Liquid error: Unknown operator current_user

Removing URLs From Monitoring

Product

Essentials
Growth
Enterprise

When monitoring a website, Conductor Monitoring is able to find and index URLs based on many different types of relations such as incoming links or the sitemap reference. More about how Conductor Monitoring finds URLs here: URL finding.

Once Conductor Monitoring finds and indexes a URL, it keeps being monitored.
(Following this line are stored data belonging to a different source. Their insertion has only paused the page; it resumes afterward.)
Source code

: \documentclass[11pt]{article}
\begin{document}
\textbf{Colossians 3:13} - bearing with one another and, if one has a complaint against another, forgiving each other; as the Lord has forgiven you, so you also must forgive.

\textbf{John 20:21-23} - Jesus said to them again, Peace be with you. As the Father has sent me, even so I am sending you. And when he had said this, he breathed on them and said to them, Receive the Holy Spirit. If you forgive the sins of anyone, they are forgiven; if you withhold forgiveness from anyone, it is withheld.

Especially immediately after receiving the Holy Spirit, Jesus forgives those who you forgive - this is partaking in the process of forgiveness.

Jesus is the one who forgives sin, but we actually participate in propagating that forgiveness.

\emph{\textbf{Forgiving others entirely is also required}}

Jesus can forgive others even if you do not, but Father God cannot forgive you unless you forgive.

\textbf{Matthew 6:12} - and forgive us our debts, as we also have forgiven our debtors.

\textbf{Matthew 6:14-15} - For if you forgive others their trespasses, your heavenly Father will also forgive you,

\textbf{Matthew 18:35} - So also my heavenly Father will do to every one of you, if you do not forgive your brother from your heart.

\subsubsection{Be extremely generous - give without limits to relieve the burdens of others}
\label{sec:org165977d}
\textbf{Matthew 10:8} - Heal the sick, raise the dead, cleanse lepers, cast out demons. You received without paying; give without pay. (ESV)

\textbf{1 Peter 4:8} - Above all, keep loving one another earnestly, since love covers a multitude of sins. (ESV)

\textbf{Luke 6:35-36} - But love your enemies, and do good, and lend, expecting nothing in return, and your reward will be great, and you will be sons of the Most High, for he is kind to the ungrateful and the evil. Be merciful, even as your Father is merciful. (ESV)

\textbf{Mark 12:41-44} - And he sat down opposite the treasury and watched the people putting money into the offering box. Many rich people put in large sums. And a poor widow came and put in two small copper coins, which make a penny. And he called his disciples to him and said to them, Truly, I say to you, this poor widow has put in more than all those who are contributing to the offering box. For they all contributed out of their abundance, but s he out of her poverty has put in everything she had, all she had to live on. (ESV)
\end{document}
Conductor Monitoring doesn’t automatically remove URLs from its index even if the content of the pages gets removed, if the page starts returning a 404 or the URL has no incoming relations anymore.

However, there are two ways in which you can remove URLs from Conductor Monitoring’s index:

  • The URL Exclusion List
  • The Purge orphan pages feature

Important

When you use the methods below to remove certain URLs from monitoring, all of the existing data Conductor Monitoring has collected related to these URLs will be deleted.

 

URL Exclusion List

The URL Exclusion List allows you to exclude certain parts of the website from Conductor Monitoring’s monitoring based on URL patterns and essentially works as a virtual robots.txt file for Conductor Monitoring.

The URL Exclusion List lets you disallow practically any files and pages apart from the robots.txt file, sitemaps which can be found in the default locations: /sitemap.xml and /sitemap_index.xml and the homepage.

Conductor Monitoring does not follow the directives in the actual robots.txt file to be able to access the whole website and report the indexability and relations data accurately.

However, you can easily import the directives from your robots.txt file to the URL Exclusion List in Conductor Monitoring.

Setting up the URL Exclusion List

You can import directives to your exclusion list and add your own exclusion rules.

Import directives from the robots.txt file to the URL Exclusion List

  1. Go to the website's Settings.
  2. At the left, click Set up URL Exclusion List.
  3. Import the directives from the website’s robots.txt file (if there is one) to the URL Exclusion List.
     
  4. Click Import exclusions.If you don’t want to import any directives from the robots.txt file, click Skip.
  5. If you have imported existing robots.txt directives, they are shown here.
  6. The URL Exclusion List follows the robots.txt format and supports both Disallow and Allow directives. The order of the directives doesn’t matter in the URL Exclusion list.

Add rules to the URL Exclusion List

As the next step, you can also add your own URL patterns to exclude from monitoring. If you have imported existing robots.txt directives, they are shown here as well.

The URL Exclusion List follows the robots.txt format and supports both Disallow and Allow directives. The order of the directives doesn’t matter in the URL Exclusion list.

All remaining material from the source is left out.